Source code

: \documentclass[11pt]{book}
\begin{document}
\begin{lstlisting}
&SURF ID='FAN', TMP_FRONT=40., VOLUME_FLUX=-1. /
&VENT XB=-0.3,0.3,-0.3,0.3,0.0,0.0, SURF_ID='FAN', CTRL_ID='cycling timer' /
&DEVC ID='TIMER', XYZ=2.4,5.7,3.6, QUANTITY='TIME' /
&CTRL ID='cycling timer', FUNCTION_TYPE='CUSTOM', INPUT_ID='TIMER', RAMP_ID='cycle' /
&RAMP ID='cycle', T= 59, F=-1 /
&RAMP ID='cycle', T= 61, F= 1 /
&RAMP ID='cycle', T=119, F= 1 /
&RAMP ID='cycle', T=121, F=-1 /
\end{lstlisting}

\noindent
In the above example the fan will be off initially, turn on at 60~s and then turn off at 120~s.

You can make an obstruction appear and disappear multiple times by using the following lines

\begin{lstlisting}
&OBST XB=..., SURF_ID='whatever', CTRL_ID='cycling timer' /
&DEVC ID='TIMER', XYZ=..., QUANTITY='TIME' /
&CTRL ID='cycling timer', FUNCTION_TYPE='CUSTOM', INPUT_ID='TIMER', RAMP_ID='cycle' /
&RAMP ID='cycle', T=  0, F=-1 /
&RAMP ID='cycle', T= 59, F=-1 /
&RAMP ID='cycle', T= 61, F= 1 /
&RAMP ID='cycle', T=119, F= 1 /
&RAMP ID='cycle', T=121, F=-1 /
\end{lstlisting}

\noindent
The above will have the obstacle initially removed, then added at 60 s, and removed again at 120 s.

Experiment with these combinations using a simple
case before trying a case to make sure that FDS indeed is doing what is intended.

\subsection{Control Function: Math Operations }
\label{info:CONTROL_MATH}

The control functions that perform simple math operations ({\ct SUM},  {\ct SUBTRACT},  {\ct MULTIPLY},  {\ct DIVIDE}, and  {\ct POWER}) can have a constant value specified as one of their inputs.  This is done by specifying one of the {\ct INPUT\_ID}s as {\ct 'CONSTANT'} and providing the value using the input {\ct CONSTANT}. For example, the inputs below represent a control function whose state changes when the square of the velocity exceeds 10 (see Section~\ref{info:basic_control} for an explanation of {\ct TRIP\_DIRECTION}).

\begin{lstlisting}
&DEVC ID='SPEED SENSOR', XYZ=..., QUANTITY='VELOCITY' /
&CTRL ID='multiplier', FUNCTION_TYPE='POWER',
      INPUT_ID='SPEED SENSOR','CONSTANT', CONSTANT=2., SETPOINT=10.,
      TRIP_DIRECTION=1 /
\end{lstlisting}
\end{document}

++++++++++++++++++++

EXERCISE >>
Gather all lines of the records that include the word "DEVC".

REPLY TO THE TASK >>
&DEVC ID='TIMER', XYZ=2.4,5.7,3.6, QUANTITY='TIME' /
&DEVC ID='TIMER', XYZ=..., QUANTITY='TIME' /
&DEVC ID='SPEED SENSOR', XYZ=..., QUANTITY='VELOCITY' /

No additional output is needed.